Question : Read the following passage carefully and answer the questions that follow.
She was one of those pretty and charming girls born, as though fate had blundered over her, into a family of artisans. She had no marriage portion, no expectations, no means of getting known, understood, loved, and wedded by a man of wealth and distinction, and she let herself be married off to a bit of clerk in the Ministry of Education. Her tastes were simple because she had never been able to afford any other, but she was as unhappy as though she had married beneath her, for women have no caste or class, their beauty, grace, and charm serving them for birth or family, their natural delicacy, their instinctive elegance, their nimbleness of wit, are their only mark of rank, and put the slum girl on a level with the highest lady in the land.

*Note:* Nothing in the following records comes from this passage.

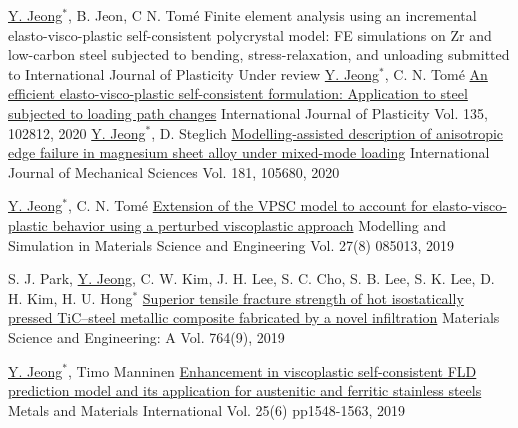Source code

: 
\begin{cventries}
  \cventry
  {\underline{Y. Jeong}$^*$, B. Jeon, C N. Tom\'{e}}
  {Finite element analysis using an incremental elasto-visco-plastic self-consistent polycrystal model: FE simulations on Zr and low-carbon steel subjected to bending, stress-relaxation, and unloading}
  {submitted to International Journal of Plasticity}
  {Under review}
  {
  }
  \cventry
  {\underline{Y. Jeong}$^*$, C. N. Tom\'{e}}
  {\href{https://doi.org/10.1016/j.ijplas.2020.102812}{An efficient elasto-visco-plastic self-consistent formulation: Application to steel subjected to loading path changes}}
  {International Journal of Plasticity}
  {Vol. 135, 102812, 2020}
  {
  }
  \cventry
  {\underline{Y. Jeong}$^*$, D. Steglich}
  {\href{https://doi.org/10.1016/j.ijmecsci.2020.105680}{Modelling-assisted description of anisotropic edge failure in magnesium sheet alloy under mixed-mode loading}}
  {International Journal of Mechanical Sciences}
  {Vol. 181, 105680, 2020}
  {
  }

  \cventry
  {\underline{Y. Jeong}$^*$, C. N. Tom\'{e}}
  {\href{https://doi.org/10.1088/1361-651X/ab4b66}{Extension of the VPSC model to account for elasto-visco-plastic behavior using a perturbed viscoplastic approach}}
  {Modelling and Simulation in Materials Science and Engineering}
  {Vol. 27(8) 085013, 2019}
  {
  }

  \cventry
  {S. J. Park, \underline{Y. Jeong}, C. W. Kim, J. H. Lee, S. C. Cho, S. B. Lee, S. K. Lee, D. H. Kim, H. U. Hong$^*$}
  {\href{https://doi.org/10.1016/j.msea.2019.138260}{Superior tensile fracture strength of hot isostatically pressed TiC–steel metallic composite fabricated by a novel infiltration}}
  {Materials Science and Engineering: A}
  {Vol. 764(9), 2019}
  {
  }

  \cventry
  {\underline{Y. Jeong}$^*$, Timo Manninen}
  {\href{https://doi.org/10.1007/s12540-019-00292-5}{Enhancement in viscoplastic self-consistent FLD prediction model and its application for austenitic and ferritic stainless steels}}
  {Metals and Materials International}
  {Vol. 25(6) pp1548-1563, 2019}
  {
  }


\end{cventries}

She suffered endlessly, feeling born for every delicacy and luxury. She suffered from the poorness of her house, from its mean walls, worn chairs, and ugly curtains. All these things, of which other women of her class would not even have been aware, tormented and insulted her. The sight of the little Breton girl who came to do the work in her little house aroused heart-broken regrets and hopeless dreams in her mind. She imagined silent antechambers, heavy with Oriental tapestries, lit by torches in lofty bronze sockets, with two tall footmen in knee-breeches sleeping in large armchairs, overcome by the heavy warmth of the stove. She imagined vast saloons hung with antique silks, exquisite pieces of furniture supporting priceless ornaments, and small, charming, perfumed rooms created just for minor parties of intimate friends, men who were famous and sought after, whose homage roused every other woman's envious longings.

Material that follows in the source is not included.